> _Information_
========================================================================

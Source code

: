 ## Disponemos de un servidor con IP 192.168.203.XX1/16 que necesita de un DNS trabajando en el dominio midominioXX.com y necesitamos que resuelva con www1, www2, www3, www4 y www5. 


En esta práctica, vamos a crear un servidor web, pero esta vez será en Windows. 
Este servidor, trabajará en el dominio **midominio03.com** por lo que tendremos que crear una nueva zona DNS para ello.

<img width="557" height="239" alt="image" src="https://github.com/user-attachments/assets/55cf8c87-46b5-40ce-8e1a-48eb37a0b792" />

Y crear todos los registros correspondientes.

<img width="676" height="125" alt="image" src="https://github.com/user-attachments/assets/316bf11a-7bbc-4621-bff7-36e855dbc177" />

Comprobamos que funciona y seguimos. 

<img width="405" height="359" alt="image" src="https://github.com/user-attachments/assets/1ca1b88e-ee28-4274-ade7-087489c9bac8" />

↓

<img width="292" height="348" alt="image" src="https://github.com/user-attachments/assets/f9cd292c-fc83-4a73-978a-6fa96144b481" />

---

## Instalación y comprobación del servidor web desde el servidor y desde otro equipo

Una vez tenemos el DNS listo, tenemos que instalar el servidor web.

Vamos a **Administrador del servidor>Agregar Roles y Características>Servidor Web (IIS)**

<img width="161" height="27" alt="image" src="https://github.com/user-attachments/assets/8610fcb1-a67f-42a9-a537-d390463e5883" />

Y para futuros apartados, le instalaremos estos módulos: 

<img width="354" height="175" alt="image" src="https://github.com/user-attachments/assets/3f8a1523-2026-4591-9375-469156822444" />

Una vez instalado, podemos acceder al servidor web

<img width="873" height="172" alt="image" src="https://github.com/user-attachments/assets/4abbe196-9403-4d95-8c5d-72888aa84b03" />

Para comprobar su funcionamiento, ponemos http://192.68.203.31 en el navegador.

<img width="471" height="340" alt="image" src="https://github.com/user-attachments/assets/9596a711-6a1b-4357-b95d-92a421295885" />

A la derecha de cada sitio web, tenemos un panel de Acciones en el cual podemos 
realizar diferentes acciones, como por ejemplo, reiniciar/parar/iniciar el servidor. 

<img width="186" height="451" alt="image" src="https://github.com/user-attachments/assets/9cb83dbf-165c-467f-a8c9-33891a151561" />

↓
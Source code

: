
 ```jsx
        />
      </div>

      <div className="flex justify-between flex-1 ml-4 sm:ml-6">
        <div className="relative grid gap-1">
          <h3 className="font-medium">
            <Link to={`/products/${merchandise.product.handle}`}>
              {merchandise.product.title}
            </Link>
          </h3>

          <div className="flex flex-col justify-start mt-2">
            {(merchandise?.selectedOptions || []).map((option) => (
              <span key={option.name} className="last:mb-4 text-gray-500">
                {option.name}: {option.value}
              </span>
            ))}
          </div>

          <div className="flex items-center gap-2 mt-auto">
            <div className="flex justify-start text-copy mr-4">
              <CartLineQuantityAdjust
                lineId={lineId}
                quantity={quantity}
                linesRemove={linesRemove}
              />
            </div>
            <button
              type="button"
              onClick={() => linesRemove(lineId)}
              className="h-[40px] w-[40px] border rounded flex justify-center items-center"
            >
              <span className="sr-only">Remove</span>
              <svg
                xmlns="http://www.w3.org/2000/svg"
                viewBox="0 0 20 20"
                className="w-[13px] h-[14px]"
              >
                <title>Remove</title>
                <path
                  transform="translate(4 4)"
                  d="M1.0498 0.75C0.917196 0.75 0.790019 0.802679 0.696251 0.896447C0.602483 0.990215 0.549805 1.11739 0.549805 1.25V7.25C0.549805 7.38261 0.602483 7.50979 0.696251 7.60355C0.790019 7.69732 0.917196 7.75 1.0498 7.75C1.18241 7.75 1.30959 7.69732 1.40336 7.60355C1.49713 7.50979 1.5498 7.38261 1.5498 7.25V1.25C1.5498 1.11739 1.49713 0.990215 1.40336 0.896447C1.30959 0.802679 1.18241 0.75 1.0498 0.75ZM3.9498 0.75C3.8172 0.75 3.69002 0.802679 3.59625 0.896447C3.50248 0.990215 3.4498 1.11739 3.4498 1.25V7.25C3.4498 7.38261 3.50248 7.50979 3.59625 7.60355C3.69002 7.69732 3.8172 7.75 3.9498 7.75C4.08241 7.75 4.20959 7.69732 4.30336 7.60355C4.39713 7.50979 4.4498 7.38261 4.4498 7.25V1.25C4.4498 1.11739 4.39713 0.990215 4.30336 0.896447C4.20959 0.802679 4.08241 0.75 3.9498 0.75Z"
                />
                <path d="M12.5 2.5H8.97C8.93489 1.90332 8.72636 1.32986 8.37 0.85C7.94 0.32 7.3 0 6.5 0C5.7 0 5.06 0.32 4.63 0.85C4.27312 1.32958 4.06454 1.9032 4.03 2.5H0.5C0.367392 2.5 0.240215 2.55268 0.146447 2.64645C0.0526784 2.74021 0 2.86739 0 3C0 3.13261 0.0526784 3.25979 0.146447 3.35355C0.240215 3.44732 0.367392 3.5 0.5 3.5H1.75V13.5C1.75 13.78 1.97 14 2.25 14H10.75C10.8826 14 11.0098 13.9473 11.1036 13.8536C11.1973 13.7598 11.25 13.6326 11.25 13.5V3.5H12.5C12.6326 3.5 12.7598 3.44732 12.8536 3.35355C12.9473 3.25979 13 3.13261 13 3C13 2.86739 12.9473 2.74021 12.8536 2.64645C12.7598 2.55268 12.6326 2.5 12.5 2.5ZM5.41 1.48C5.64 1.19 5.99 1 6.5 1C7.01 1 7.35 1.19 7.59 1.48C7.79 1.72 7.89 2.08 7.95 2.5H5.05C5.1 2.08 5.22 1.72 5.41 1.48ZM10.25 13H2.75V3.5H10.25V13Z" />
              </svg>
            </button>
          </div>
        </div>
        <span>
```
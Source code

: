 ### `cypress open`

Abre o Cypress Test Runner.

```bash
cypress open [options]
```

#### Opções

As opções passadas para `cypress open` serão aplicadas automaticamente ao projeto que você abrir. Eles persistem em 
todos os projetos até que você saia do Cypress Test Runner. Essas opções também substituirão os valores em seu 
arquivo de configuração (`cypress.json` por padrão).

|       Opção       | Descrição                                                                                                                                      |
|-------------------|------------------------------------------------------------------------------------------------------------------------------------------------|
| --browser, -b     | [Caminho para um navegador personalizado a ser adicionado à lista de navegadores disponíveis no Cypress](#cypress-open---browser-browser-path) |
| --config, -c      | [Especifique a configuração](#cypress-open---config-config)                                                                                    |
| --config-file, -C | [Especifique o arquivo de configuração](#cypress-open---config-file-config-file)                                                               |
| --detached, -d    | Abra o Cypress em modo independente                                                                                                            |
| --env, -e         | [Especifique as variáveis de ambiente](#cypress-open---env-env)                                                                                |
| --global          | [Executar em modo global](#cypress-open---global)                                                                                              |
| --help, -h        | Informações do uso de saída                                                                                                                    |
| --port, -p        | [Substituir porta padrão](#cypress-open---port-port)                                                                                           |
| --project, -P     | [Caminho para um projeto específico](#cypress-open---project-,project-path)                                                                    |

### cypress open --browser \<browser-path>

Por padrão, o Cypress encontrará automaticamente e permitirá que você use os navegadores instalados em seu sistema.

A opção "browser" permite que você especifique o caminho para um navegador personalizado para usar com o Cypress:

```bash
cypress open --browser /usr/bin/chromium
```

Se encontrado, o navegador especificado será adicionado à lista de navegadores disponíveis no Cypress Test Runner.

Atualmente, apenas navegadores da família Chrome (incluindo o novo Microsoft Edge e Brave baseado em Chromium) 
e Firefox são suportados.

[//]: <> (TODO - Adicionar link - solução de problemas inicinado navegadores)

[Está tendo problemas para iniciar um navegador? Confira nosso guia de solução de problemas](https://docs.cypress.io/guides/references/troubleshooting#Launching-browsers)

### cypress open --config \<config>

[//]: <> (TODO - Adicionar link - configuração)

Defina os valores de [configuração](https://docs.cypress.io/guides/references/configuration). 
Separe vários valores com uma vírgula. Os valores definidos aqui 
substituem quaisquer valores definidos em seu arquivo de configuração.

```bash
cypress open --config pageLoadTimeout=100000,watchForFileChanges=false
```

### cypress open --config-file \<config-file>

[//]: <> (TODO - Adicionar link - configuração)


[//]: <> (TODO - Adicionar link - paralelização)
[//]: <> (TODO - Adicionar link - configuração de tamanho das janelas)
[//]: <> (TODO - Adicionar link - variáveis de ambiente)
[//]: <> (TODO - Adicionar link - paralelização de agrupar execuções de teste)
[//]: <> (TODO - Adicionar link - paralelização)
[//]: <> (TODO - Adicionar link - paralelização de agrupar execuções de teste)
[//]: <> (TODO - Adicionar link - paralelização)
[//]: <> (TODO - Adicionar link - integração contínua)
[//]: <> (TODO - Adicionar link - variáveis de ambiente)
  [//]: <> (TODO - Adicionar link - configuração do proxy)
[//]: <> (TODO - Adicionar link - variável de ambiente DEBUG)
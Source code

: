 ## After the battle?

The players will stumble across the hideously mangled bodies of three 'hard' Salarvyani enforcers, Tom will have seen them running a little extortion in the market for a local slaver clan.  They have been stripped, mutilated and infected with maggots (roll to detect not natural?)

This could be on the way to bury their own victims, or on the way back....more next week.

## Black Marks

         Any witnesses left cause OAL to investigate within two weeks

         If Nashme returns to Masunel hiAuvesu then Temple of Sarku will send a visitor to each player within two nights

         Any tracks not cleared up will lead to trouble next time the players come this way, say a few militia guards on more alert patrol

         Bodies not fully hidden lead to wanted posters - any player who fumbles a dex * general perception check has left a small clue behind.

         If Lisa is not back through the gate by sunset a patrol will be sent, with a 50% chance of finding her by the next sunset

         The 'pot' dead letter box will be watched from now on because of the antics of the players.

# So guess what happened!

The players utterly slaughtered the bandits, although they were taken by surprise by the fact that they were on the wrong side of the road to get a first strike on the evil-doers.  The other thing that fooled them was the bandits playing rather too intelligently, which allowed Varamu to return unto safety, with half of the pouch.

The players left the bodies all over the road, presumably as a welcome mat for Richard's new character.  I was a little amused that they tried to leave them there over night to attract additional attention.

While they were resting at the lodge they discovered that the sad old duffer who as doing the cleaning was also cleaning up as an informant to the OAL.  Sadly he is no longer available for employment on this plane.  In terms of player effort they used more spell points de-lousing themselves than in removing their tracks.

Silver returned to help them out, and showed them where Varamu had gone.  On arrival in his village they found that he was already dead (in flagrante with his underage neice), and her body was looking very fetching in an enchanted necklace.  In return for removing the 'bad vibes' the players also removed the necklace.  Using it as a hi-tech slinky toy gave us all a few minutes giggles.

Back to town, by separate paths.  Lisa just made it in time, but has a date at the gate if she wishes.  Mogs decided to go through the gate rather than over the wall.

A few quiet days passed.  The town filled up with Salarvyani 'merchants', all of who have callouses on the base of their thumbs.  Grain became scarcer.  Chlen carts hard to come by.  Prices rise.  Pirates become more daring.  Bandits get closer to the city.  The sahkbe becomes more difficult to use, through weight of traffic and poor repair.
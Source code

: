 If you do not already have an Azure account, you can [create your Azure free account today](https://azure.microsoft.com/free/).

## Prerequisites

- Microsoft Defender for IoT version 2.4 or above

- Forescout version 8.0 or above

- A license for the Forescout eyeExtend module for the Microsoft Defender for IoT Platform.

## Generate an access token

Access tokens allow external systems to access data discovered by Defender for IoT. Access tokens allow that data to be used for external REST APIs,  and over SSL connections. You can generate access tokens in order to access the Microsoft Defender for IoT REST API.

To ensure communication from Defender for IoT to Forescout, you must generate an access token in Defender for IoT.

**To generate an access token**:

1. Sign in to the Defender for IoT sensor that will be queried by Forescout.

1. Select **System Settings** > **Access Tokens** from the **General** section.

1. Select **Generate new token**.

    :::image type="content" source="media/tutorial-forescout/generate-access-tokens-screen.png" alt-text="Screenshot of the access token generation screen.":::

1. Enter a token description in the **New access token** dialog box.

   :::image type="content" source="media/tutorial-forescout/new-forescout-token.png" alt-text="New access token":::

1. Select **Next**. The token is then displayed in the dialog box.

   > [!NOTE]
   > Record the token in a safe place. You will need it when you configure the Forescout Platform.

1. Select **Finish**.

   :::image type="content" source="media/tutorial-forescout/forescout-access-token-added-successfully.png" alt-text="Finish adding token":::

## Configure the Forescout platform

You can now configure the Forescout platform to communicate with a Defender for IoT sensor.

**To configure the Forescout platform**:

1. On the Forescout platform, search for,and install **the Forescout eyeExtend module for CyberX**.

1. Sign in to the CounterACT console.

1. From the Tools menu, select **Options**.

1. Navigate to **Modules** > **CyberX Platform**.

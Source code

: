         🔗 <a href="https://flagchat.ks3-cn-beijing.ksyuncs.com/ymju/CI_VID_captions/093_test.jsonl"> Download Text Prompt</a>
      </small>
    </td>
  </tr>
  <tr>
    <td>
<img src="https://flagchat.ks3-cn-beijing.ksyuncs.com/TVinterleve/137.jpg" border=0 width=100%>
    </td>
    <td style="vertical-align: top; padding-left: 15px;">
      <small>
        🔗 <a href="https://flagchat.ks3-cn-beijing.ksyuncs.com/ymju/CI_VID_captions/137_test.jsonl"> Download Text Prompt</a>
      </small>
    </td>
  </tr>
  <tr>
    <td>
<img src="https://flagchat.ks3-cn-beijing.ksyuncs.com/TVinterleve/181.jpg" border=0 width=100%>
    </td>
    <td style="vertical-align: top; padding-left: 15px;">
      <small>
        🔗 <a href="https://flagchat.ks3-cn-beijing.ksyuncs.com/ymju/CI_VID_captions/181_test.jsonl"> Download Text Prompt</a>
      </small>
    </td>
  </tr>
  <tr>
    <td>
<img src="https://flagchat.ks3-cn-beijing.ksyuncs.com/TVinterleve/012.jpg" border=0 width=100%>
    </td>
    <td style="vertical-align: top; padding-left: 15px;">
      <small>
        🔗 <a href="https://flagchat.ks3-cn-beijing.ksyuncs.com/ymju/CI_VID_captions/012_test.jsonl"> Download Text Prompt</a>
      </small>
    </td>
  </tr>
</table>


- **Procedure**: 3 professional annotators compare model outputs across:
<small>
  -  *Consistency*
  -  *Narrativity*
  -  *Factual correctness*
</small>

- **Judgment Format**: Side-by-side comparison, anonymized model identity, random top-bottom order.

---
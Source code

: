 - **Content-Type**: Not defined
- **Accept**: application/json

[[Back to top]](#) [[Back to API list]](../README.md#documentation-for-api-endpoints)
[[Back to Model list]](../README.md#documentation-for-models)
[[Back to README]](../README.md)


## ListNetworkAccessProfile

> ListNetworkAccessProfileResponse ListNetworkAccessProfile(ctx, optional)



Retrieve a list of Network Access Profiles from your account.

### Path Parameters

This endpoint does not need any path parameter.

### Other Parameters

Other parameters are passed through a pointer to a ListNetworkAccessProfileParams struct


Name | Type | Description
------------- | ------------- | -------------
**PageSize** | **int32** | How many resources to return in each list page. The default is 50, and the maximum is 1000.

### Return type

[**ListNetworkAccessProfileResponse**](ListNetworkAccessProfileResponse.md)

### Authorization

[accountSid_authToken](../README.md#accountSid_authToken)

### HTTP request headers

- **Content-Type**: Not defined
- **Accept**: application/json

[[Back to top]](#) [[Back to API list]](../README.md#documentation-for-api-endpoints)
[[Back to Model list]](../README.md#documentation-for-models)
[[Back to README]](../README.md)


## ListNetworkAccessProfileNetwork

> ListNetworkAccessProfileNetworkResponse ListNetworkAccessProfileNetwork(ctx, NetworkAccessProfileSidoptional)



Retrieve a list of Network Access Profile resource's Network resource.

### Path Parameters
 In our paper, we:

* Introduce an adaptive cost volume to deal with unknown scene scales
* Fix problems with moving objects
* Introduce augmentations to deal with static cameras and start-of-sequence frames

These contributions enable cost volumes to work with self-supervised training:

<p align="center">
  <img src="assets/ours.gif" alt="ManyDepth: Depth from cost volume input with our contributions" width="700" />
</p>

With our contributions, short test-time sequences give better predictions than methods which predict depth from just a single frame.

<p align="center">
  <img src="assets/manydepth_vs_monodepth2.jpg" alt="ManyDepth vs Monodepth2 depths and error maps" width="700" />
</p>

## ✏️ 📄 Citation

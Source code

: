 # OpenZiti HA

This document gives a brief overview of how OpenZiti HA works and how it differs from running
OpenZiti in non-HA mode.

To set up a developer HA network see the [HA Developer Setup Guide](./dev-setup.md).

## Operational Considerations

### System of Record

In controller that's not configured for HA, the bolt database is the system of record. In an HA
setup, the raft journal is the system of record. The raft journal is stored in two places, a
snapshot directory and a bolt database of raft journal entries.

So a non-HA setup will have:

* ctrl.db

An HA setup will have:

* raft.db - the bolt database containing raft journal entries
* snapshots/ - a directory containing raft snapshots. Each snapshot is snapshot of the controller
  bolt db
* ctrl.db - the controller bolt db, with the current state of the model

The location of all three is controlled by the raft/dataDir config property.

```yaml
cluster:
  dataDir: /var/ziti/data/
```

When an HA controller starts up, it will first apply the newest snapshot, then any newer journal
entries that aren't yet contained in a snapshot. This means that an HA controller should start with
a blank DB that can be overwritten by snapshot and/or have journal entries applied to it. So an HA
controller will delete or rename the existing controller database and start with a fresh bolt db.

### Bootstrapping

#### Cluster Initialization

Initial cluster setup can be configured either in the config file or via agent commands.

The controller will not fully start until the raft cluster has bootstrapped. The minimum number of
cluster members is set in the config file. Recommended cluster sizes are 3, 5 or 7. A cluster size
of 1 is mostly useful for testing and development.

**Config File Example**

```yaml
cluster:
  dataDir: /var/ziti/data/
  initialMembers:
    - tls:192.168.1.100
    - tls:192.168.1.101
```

========================================================================

In the listing above, find the line containing "substituem quaisquer valores" and the line containing "After the battle?", then repeat those two lines and everything between them exactly.

substituem quaisquer valores definidos em seu arquivo de configuração.

```bash
cypress open --config pageLoadTimeout=100000,watchForFileChanges=false
```

### cypress open --config-file \<config-file>

[//]: <> (TODO - Adicionar link - configuração)


[//]: <> (TODO - Adicionar link - paralelização)
[//]: <> (TODO - Adicionar link - configuração de tamanho das janelas)
[//]: <> (TODO - Adicionar link - variáveis de ambiente)
[//]: <> (TODO - Adicionar link - paralelização de agrupar execuções de teste)
[//]: <> (TODO - Adicionar link - paralelização)
[//]: <> (TODO - Adicionar link - paralelização de agrupar execuções de teste)
[//]: <> (TODO - Adicionar link - paralelização)
[//]: <> (TODO - Adicionar link - integração contínua)
[//]: <> (TODO - Adicionar link - variáveis de ambiente)
  [//]: <> (TODO - Adicionar link - configuração do proxy)
[//]: <> (TODO - Adicionar link - variável de ambiente DEBUG)
Source code

: ## After the battle?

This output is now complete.